[Dataset entries]
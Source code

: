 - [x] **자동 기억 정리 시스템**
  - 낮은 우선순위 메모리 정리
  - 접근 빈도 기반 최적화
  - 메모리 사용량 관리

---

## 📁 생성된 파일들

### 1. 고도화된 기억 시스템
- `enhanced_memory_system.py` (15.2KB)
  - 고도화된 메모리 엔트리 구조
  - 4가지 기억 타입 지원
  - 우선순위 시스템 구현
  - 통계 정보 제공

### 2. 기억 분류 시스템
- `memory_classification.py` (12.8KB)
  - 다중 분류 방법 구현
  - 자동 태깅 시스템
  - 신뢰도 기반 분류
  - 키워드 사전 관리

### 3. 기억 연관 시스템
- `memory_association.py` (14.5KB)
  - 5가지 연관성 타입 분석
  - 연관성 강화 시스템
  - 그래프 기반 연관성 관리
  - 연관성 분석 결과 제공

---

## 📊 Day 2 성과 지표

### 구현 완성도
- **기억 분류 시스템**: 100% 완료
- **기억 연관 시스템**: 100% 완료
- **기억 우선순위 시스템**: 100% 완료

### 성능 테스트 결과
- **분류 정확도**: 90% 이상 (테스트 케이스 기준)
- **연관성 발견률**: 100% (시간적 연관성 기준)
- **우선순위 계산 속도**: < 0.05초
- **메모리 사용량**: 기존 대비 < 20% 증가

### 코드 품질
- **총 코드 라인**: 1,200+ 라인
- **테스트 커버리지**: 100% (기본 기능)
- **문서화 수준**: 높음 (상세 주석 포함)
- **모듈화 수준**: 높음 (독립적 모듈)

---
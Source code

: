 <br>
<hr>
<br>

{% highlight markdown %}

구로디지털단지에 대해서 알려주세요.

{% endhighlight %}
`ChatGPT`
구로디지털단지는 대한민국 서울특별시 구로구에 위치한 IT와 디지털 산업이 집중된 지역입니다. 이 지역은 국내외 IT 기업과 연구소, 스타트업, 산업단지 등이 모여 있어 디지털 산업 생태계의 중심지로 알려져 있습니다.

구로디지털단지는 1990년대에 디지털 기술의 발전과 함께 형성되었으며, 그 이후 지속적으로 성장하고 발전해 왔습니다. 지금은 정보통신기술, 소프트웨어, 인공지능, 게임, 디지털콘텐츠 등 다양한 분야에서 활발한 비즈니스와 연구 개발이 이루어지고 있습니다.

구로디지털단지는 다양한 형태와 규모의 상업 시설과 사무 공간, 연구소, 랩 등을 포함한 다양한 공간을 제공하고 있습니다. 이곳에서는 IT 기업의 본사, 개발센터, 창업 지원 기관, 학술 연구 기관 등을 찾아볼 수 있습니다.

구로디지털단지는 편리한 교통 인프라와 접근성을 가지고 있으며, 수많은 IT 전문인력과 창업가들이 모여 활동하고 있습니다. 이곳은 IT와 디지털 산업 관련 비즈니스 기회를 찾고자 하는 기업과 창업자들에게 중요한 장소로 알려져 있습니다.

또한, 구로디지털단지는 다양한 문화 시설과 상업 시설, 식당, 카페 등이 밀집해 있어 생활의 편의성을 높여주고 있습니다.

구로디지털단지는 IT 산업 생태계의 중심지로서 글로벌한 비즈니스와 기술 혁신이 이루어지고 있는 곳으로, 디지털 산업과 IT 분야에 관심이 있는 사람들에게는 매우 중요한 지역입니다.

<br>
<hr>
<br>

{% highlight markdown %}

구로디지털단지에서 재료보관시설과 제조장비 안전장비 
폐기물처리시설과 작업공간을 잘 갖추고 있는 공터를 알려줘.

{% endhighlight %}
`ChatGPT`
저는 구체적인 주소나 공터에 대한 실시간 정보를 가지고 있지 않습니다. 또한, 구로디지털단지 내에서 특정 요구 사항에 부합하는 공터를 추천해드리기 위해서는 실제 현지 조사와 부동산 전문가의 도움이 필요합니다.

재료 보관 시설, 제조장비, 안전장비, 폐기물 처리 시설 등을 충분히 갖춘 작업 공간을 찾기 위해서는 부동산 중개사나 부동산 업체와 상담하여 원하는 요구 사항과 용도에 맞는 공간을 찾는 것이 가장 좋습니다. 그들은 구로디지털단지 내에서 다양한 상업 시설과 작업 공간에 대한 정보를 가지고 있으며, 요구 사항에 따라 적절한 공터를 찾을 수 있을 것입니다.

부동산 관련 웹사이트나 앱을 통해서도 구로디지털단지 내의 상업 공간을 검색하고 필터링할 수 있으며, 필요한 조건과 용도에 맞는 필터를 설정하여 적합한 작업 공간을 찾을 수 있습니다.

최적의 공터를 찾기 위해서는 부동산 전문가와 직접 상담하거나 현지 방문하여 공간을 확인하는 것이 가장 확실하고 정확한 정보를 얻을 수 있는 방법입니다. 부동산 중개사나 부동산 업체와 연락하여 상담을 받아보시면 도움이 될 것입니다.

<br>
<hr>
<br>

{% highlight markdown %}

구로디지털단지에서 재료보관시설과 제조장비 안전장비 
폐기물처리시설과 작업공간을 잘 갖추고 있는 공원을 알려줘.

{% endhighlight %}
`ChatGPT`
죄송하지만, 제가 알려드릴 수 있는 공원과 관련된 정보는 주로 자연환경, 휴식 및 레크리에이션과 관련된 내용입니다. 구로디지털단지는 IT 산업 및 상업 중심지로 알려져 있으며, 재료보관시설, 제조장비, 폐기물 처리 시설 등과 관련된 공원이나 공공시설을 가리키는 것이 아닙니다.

Task brief: Looking at the records above, in how many lines does the word "생태계의" occur? Reply with the number alone.

Reply to the task: 2